In [1]:
import networkx as nx
import numpy as np
import powerlaw  
from tabulate import tabulate  
import os
from pprint import pprint

## P4.7 (2.5 points)

In [2]:
def get_graph(graph_filepath: str):
    G = None
    if graph_filepath.endswith('.mtx'):
        G = nx.read_adjlist(graph_filepath)  
    elif graph_filepath.endswith('.edges'):
        G = nx.read_edgelist(graph_filepath)
    else:
        ValueError("Wrong graph type!")
        
    return G 


In [None]:
import networkx as nx
import powerlaw
import numpy as np
import matplotlib.pyplot as plt

def calculate_network_metrics(G, name):
    N = G.number_of_nodes()
    E = G.number_of_edges()
    avg_degree = sum(dict(G.degree()).values()) / N
    assortativity = nx.degree_assortativity_coefficient(G)
    
    if nx.is_connected(G):
        avg_shortest_path_length = nx.average_shortest_path_length(G)
    else:
        largest_cc = max(nx.connected_components(G), key=len)
        subgraph = G.subgraph(largest_cc).copy()
        avg_shortest_path_length = nx.average_shortest_path_length(subgraph)

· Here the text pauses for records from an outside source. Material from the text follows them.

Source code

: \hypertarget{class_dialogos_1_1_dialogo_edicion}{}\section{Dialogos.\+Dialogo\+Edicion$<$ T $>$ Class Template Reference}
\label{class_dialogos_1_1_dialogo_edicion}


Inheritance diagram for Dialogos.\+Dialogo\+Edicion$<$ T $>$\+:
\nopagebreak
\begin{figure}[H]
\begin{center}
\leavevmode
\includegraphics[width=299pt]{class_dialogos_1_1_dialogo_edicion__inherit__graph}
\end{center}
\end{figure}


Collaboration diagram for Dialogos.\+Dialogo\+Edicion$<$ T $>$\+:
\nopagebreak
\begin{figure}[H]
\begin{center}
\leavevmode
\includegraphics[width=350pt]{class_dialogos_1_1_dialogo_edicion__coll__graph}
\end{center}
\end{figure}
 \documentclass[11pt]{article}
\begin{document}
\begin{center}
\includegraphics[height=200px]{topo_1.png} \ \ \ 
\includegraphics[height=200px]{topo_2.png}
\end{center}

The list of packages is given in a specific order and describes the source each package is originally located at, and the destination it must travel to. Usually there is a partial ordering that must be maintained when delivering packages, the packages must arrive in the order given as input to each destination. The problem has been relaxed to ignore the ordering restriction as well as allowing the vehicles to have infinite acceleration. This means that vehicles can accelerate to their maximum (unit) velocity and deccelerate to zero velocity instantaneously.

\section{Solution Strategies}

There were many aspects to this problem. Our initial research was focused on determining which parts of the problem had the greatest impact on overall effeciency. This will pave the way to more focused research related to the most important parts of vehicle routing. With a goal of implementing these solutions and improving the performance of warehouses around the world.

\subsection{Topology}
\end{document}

    degrees = [d for _, d in G.degree()]
    
    try:
        fit = powerlaw.Fit(degrees, discrete=True)
        is_power_law = fit.distribution_compare('power_law', 'exponential')[0] > 0
        alpha = fit.power_law.alpha if is_power_law else None
    except Exception:
        alpha = None  
    
    return {
        "Network's Name": name,
        "N": N,
        "E": E,
        "⟨k⟩": round(avg_degree, 2),
        "α": round(alpha, 2) if alpha else "Not a power-law",
        "ℓ": round(avg_shortest_path_length, 2),
        "r": round(assortativity, 2)
    }



In [14]:
directory_path = './graphs/' 
networks = dict()

for filename in os.listdir(directory_path):
    file_path = os.path.join(directory_path, filename)
    
    if os.path.isfile(file_path):
        networks[filename.split('.')[0]] = file_path

pprint(networks)

{'bn-cat-mixed-species_brain_1': './graphs/bn-cat-mixed-species_brain_1.edges',
 'ca-GrQc': './graphs/ca-GrQc.mtx',
 'ca-sandi_auths': './graphs/ca-sandi_auths.mtx',
 'inf-USAir97': './graphs/inf-USAir97.mtx',
 'road-chesapeake': './graphs/road-chesapeake.mtx'}


**Assortativity Interpretation (r)**:
- *Positive r*: Nodes tend to connect to nodes with similar degrees (e.g., social networks).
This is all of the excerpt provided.